Conte e la trattativa sul Recovery Fund: i nodi ancora da sciogliere
Conte e Recovery Fund: i nodi da sciogliere
I messaggi rassicuranti del premier Giuseppe Conte sul Recovery Fund fanno da contraltare agli interrogativi e ai rischi di una trattativa con gli altri Paesi Ue che deve essere per buona parte ancora scritta. Sul piatto c’è il piano da 750 miliardi di euro (500 di sussidi e 250 di prestiti) che sarà agganciato al Bilancio Ue 2021-2027 da 1.100 miliardi e un’intesa che sembra tutt’altro che agevole. Se da una parte Francia e Germania premono per una chiusura entro luglio, i Paesi ‘frugali’ del Nord mantengono vivo tutto il loro scetticismo, con un’opposizione rimasta salda anche dopo il primo summit tra Capi di Stato e di governo che si è tenuto ieri in videoconferenza.
Le parole che più di qualsiasi altra manifestano lo stallo del momento sono proprio quelle pronunciate dal Presidente del Consiglio europeo Charles Michel. “Adesso comincia il negoziato”, ha detto al termine del vertice annunciando che a metà luglio ci sarà un nuovo vertice, stavolta fisico. Le sue dichiarazioni sono state il chiaro segnale di un nulla di fatto e nodi ancora tutti da sciogliere.
La partita vede l’Italia al centro del gioco. Il nostro Paese, maggiormente colpito dall’epidemia, è il primo beneficiario del Recovery con 172 miliardi (di cui 81 a fondo perduto). Dalla parte del Bel Paese ci sono innanzitutto Francia e Germania. La cancelliera tedesca Angela Merkel ha affermato che l’Ue sta affrontando “la recessione più grave dalla Seconda guerra mondiale e ha tutto l’interesse a varare il Recovery entro fine estate”. I falchi del Nord frenano. Il premier svedese Stefan Lovfen ieri ha affermato che le posizioni “sono ancora lontane”, la finlandese Sanna Marin si è spinta a definire il testo “inaccettabile”, l’olandese Mark Rutte ha detto di non sapere “se chiuderemo prima della pausa estiva”.

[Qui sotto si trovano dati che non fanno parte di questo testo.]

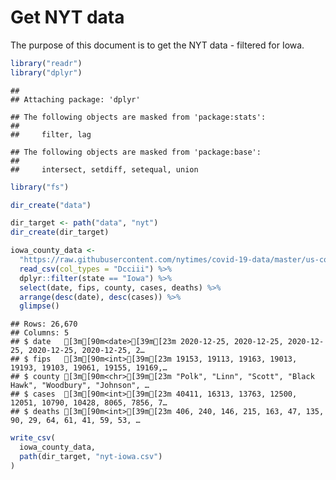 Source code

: Get NYT data
================

The purpose of this document is to get the NYT data - filtered for Iowa.

``` r
library("readr")
library("dplyr")
```

    ## 
    ## Attaching package: 'dplyr'

    ## The following objects are masked from 'package:stats':
    ## 
    ##     filter, lag

    ## The following objects are masked from 'package:base':
    ## 
    ##     intersect, setdiff, setequal, union

``` r
library("fs")
```

``` r
dir_create("data")

dir_target <- path("data", "nyt")
dir_create(dir_target)
```

``` r
iowa_county_data <- 
  "https://raw.githubusercontent.com/nytimes/covid-19-data/master/us-counties.csv" %>%
  read_csv(col_types = "Dcciii") %>%
  dplyr::filter(state == "Iowa") %>%
  select(date, fips, county, cases, deaths) %>%
  arrange(desc(date), desc(cases)) %>%
  glimpse()
```

    ## Rows: 26,670
    ## Columns: 5
    ## $ date   [3m[90m<date>[39m[23m 2020-12-25, 2020-12-25, 2020-12-25, 2020-12-25, 2020-12-25, 2…
    ## $ fips   [3m[90m<int>[39m[23m 19153, 19113, 19163, 19013, 19193, 19103, 19061, 19155, 19169,…
    ## $ county [3m[90m<chr>[39m[23m "Polk", "Linn", "Scott", "Black Hawk", "Woodbury", "Johnson", …
    ## $ cases  [3m[90m<int>[39m[23m 40411, 16313, 13763, 12500, 12051, 10790, 10428, 8065, 7856, 7…
    ## $ deaths [3m[90m<int>[39m[23m 406, 240, 146, 215, 163, 47, 135, 90, 29, 64, 61, 41, 59, 53, …

``` r
write_csv(
  iowa_county_data,
  path(dir_target, "nyt-iowa.csv")
)
```
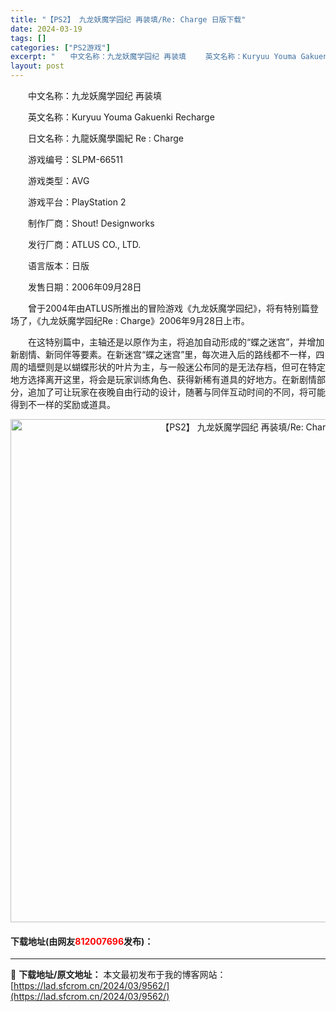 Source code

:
 ```yaml
---
title: "【PS2】 九龙妖魔学园纪 再装填/Re: Charge 日版下载"
date: 2024-03-19
tags: []
categories: ["PS2游戏"]
excerpt: "　　中文名称：九龙妖魔学园纪 再装填 　　英文名称：Kuryuu Youma Gakuenki Recharge 　　日文名称：九龍妖魔學園紀 Re : Charge 　　游戏编号：SLPM-66511 　　游戏类型：AVG 　　游戏平台：PlayStation 2 　　制作厂商：Shout! De&hellip;"
layout: post
---
```


 <p>　　中文名称：九龙妖魔学园纪 再装填</p> <p>　　英文名称：Kuryuu Youma Gakuenki Recharge</p> <p>　　日文名称：九龍妖魔學園紀 Re : Charge</p> <p>　　游戏编号：SLPM-66511</p> <p>　　游戏类型：AVG</p> <p>　　游戏平台：PlayStation 2</p> <p>　　制作厂商：Shout! Designworks</p> <p>　　发行厂商：ATLUS CO., LTD.</p> <p>　　语言版本：日版</p> <p>　　发售日期：2006年09月28日</p> <p>　　曾于2004年由ATLUS所推出的冒险游戏《九龙妖魔学园纪》，将有特别篇登场了，《九龙妖魔学园纪Re : Charge》2006年9月28日上市。</p> <p>　　在这特别篇中，主轴还是以原作为主，将追加自动形成的&ldquo;蝶之迷宫&rdquo;，并增加新剧情、新同伴等要素。在新迷宫&ldquo;蝶之迷宫&rdquo;里，每次进入后的路线都不一样，四周的墙壁则是以蝴蝶形状的叶片为主，与一般迷公布同的是无法存档，但可在特定地方选择离开这里，将会是玩家训练角色、获得新稀有道具的好地方。在新剧情部分，追加了可让玩家在夜晚自由行动的设计，随著与同伴互动时间的不同，将可能得到不一样的奖励或道具。</p> <p align="center"><img align="" border="0" src="https://lad.sfcrom.cn/wp-content/uploads/2024/03/20240319_65f99882f3498.jpg" width="805" alt="【PS2】 九龙妖魔学园纪 再装填/Re: Charge 日版下载" /></p> <p><h4>下载地址(由网友<font color="red">812007696</font>发布)：</h4></p> 

---
📖 **下载地址/原文地址：** 本文最初发布于我的博客网站：[https://lad.sfcrom.cn/2024/03/9562/](https://lad.sfcrom.cn/2024/03/9562/)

In un simile scenario non è chiaro se il vertice di luglio a Bruxelles basterà o servirà un altro incontro a ridosso di agosto. “Sul Recovery fund e il bilancio c’è un consenso emergente ma allo stesso tempo non dobbiamo sottostimare le differenze di visione sui diversi punti”, ha ammesso Michel. Una differenza di visione, quella che indica il presidente del Consiglio Ue, che non riguarda solo l’ammontare delle risorse ma anche il rapporto tra prestiti e sovvenzioni, la condizionalità e i criteri di distribuzione.
Come Conte, si mostra fiducioso anche Enzo Amendola, che tuttavia non nasconde “che persistono ancora interessi differenti su bilancio e Fondo per la ripresa”. “La nostra prima linea rossa – ha spiegato il ministro in un’intervista al Corriere della Sera – è difendere la proposta di Next Generation Eu. Non la consideriamo un’opzione tra le tante, ma una scelta politica ben precisa e incardinata nei trattati europei” mentre i cosiddetti ‘frugali’ “contestano l’uso di sussidi e si aspettano dalla proposta del Bilancio la presenza dei cosiddetti rebates”. I rebates sono gli “sconti” ai contributi sul bilancio Ue molto cari ai nordici, che Conte e gli altri potrebbero usare per esercitare un potere di veto.
La pressione sui ‘frugali’ si intensificherà nelle prossime settimane. La road map verso l’accordo prevede ora un confronto di Michel con tutti i leader europei, a partire dai prossimi giorni, mentre da luglio Angela Merkel sarà presidente di turno dell’Ue. La mossa di Germania e Francia per chiudere potrebbe essere cedere a qualche modifica in favore dei Paesi del Nord, ad esempio ritocchi alle condizionalità per accedere ai fondi o qualche criterio di distribuzione per cedere qualche risorsa in più ai Paesi più piccoli.
Per quanto riguarda le cifre complessive, Berlino e Parigi chiedono il mantenimento dei 500 miliardi di sussidi, ma potrebbero anche sacrificare parte dei 250 miliardi di prestiti. Italia e Spagna, che hanno più bisogno di aiuti a fondo perduto, potrebbero comunque attingere ai finanziamenti a basso costo dal pacchetto senza condizionalità da 540 miliardi di Mes, Sure e Bei. Ma i nordici contestano proprio le sovvenzioni e per questo non si può escludere un taglio di entrambe le voci. La soluzione potrebbe essere una sforbiciata al Recovery Fund da 50 o 100 miliardi. Per l’Italia significherebbe passare dagli attuali 172 miliardi (di cui 81 a fondo perduto) a quota 150.